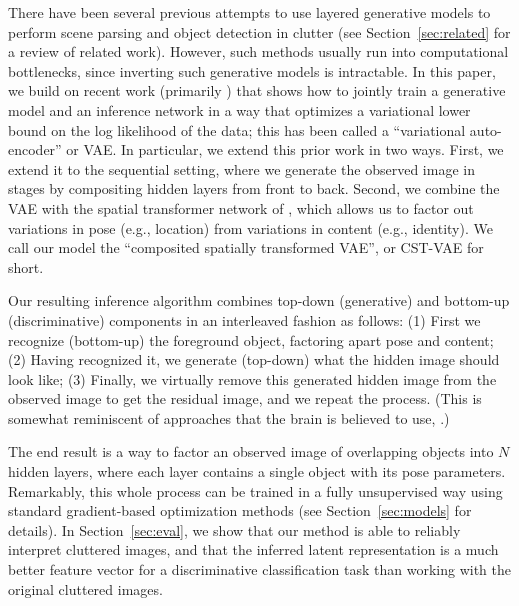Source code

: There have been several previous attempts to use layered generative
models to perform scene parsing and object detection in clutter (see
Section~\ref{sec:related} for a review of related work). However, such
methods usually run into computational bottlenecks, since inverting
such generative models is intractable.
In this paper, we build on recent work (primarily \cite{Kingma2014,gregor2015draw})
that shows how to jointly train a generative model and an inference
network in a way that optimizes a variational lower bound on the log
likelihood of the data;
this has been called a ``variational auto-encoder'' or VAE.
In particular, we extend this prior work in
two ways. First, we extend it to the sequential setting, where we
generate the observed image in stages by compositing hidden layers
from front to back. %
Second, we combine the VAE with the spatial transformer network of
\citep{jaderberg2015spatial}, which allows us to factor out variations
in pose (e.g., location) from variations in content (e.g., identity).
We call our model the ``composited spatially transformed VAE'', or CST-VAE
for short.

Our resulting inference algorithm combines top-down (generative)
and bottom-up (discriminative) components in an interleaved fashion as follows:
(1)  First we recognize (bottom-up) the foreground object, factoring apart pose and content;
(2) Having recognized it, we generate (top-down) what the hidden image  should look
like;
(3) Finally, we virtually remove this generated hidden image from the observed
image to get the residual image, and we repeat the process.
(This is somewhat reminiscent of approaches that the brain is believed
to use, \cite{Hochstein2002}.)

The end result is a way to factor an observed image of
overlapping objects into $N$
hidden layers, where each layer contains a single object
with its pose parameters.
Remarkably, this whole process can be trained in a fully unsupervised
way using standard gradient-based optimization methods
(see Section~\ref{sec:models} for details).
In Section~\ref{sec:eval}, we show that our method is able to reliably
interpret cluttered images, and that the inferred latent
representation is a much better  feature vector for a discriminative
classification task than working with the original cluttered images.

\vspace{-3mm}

#####

▶ Instructions to follow
Please return, exactly as written, the lines from the first line of the records above through the line containing "with its pose parameters.", both included, leaving out any pictures.

▶ Result of this task
Source code

: There have been several previous attempts to use layered generative
models to perform scene parsing and object detection in clutter (see
Section~\ref{sec:related} for a review of related work). However, such
methods usually run into computational bottlenecks, since inverting
such generative models is intractable.
In this paper, we build on recent work (primarily \cite{Kingma2014,gregor2015draw})
that shows how to jointly train a generative model and an inference
network in a way that optimizes a variational lower bound on the log
likelihood of the data;
this has been called a ``variational auto-encoder'' or VAE.
In particular, we extend this prior work in
two ways. First, we extend it to the sequential setting, where we
generate the observed image in stages by compositing hidden layers
from front to back. %
Second, we combine the VAE with the spatial transformer network of
\citep{jaderberg2015spatial}, which allows us to factor out variations
in pose (e.g., location) from variations in content (e.g., identity).
We call our model the ``composited spatially transformed VAE'', or CST-VAE
for short.

Our resulting inference algorithm combines top-down (generative)
and bottom-up (discriminative) components in an interleaved fashion as follows:
(1)  First we recognize (bottom-up) the foreground object, factoring apart pose and content;
(2) Having recognized it, we generate (top-down) what the hidden image  should look
like;
(3) Finally, we virtually remove this generated hidden image from the observed
image to get the residual image, and we repeat the process.
(This is somewhat reminiscent of approaches that the brain is believed
to use, \cite{Hochstein2002}.)

The end result is a way to factor an observed image of
overlapping objects into $N$
hidden layers, where each layer contains a single object
with its pose parameters.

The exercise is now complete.